興味深いのは、私たちが開設してから、上海の文化的エコシステムが非常に早く進化したことです。開館当初、ジャン・ヌーヴェルの建物にある浦東美術館は観光客の大きな集まりを得ました。上海の美術館は、世界の主要な美術館と共に多くの国際的な展覧会を開催し始めました。2019年以降、私は上海に戻ることはありませんでしたが、今日は本当に変化を感じます。ポンピドゥー・センターは当時、現代アートとモダンアートの展覧会を開催している数少ない美術館の一つでしたが、今日では上海には国際的なレベルの展覧会が五つか六つ選べる状態になっています。

コロナウイルスのパンデミック後、文化施設の数は指数的に増加し、国際的なパートナーとの協力も広がり、それにより展覧会の来場者数は以前よりも遥かに増えたという現実があります。

ポンピドゥー・センターは、現代アートとモダンアートを取り巻くエコシステムに確かに大きな影響を与えましたが、その影響を測定するのは難しいです。

このプロジェクトは関心と好奇心を引き起こしています。契約は5年間延長され、私たちは国境が再開されて以来、中国からの訪問団を頻繁に受け入れています。最近では、中国の文化・観光大臣、サン・イエリ(M. Sun Yeli)氏がパリに訪れ、ポンピドゥー・センターを視察し、この文化協力について喜んでいることを伝えてくれました。


ジュリー・ナルベイは、2017年からポンピドゥー・センターの事務局長を務めています。彼女は、財政や公立施設の監督業務を担当する文化省事務局でキャリアをスタートし、その後、2008年にカイ・ブランリー美術館に人事・管理部門の部長として加わりました。

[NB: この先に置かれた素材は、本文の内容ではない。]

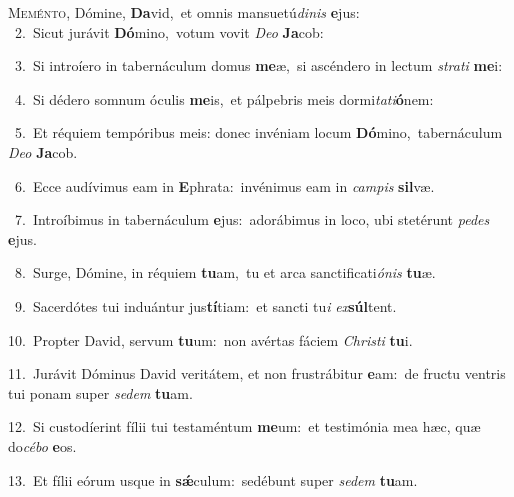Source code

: \lettrine{\initial\textcolor{\initialcolor}{M}}{eménto,} Dómine, \textbf{Da}\-vid,~\star et omnis mansuetú\-\textit{di}\-\textit{nis} \textbf{e}\-jus:\\
{\numbfont\textcolor{\numbcolor}{~2.}}~Sicut jurávit \textbf{Dó}\-mino,~\star votum vovit \textit{De}\-\textit{o} \textbf{Ja}\-cob:\par
{\numbfont\textcolor{\numbcolor}{~3.}}~Si introíero in tabernáculum domus \textbf{me}\-æ,~\star si ascéndero in lectum \textit{stra}\-\textit{ti} \textbf{me}\-i:\par
{\numbfont\textcolor{\numbcolor}{~4.}}~Si dédero somnum óculis \textbf{me}\-is,~\star et pálpebris meis dormi\-\textit{ta}\-\textit{ti}\textbf{ó}nem:\par
{\numbfont\textcolor{\numbcolor}{~5.}}~Et réquiem tempóribus meis: donec invéniam locum \textbf{Dó}\-mino,~\star tabernáculum \textit{De}\-\textit{o} \textbf{Ja}\-cob.\par
{\numbfont\textcolor{\numbcolor}{~6.}}~Ecce audívimus eam in \textbf{E}\-phrata:~\star invénimus eam in \textit{cam}\-\textit{pis} \textbf{sil}\-væ.\par
{\numbfont\textcolor{\numbcolor}{~7.}}~Introíbimus in tabernáculum \textbf{e}\-jus:~\star adorábimus in loco, ubi stetérunt \textit{pe}\-\textit{des} \textbf{e}\-jus.\par
{\numbfont\textcolor{\numbcolor}{~8.}}~Surge, Dómine, in réquiem \textbf{tu}\-am,~\star tu et arca sanctificati\-\textit{ó}\-\textit{nis} \textbf{tu}\-æ.\par
{\numbfont\textcolor{\numbcolor}{~9.}}~Sacerdótes tui induántur jus\-\textbf{tí}\-tiam:~\star et sancti tu\textit{i} \textit{ex}\-\textbf{súl}tent.\par
{\numbfont\textcolor{\numbcolor}{10.}}~Propter David, servum \textbf{tu}\-um:~\star non avértas fáciem \textit{Chris}\-\textit{ti} \textbf{tu}\-i.\par
{\numbfont\textcolor{\numbcolor}{11.}}~Jurávit Dóminus David veritátem, et non frustrábitur \textbf{e}\-am:~\star de fructu ventris tui ponam super \textit{se}\-\textit{dem} \textbf{tu}\-am.\par
{\numbfont\textcolor{\numbcolor}{12.}}~Si custodíerint fílii tui testaméntum \textbf{me}\-um:~\star et testimónia mea hæc, quæ do\-\textit{cé}\-\textit{bo} \textbf{e}\-os.\par
{\numbfont\textcolor{\numbcolor}{13.}}~Et fílii eórum usque in \textbf{sǽ}\-culum:~\star sedébunt super \textit{se}\-\textit{dem} \textbf{tu}\-am.\par
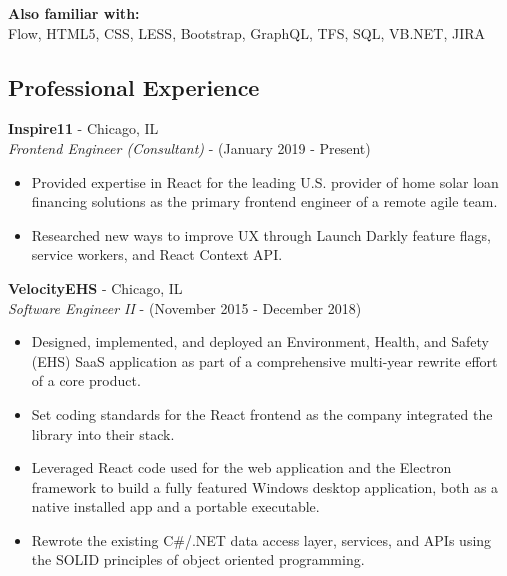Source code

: \documentclass[12pt]{article}
\begin{document}
\begin{paracol}{2}
\noindent \textbf{Also familiar with:}\\
Flow, HTML5, CSS, LESS, Bootstrap, GraphQL, TFS, SQL, VB.NET, JIRA

\switchcolumn 

\subsection*{Professional Experience} 

\textbf{Inspire11} - Chicago, IL \\
\textit{Frontend Engineer (Consultant)} - {\footnotesize{(January 2019 - Present)}} 
\begin{itemize}
    \setlength\itemsep{0.1em}
    \item{\footnotesize{Provided expertise in React for the leading U.S. provider of home solar loan financing solutions as the primary frontend engineer of a remote agile team.}}
    \item {\footnotesize{Researched new ways to improve UX through Launch Darkly feature flags, service workers, and React Context API.}}
\end{itemize} 

\noindent \textbf{VelocityEHS} - Chicago, IL \\
\textit{Software Engineer II} - {\footnotesize{(November 2015 - December 2018)}}
\begin{itemize}
    \setlength\itemsep{0.1em}
    \item {\footnotesize{Designed, implemented, and deployed an Environment, Health, and Safety (EHS) SaaS application as part of a comprehensive multi-year rewrite effort of a core product.}}
    \item {\footnotesize{Set coding standards for the React frontend as the company integrated the library into their stack.}}
    \item {\footnotesize{Leveraged React code used for the web application and the Electron framework to build a fully featured Windows desktop application, both as a native installed app and a portable executable.}}
    \item {\footnotesize{Rewrote the existing C\#/.NET data access layer, services, and APIs using the SOLID principles of object oriented programming.}}
\end{itemize} 


\end{paracol}
\end{document}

2010年には、フレデリック・ミッテラン文化大臣の特別顧問として財務に関する仕事に従事し、その後2011年には、現代アートセンターであるトウキョウ宮殿の事務局長代理に就任し、革新的な文化モデルの発展に積極的に貢献しました。

ジュリー・ナルベイは、パリ政治学院(サイエンスポ)を卒業後、ENA(フランス国家行政学院)にて2005年に修了しました。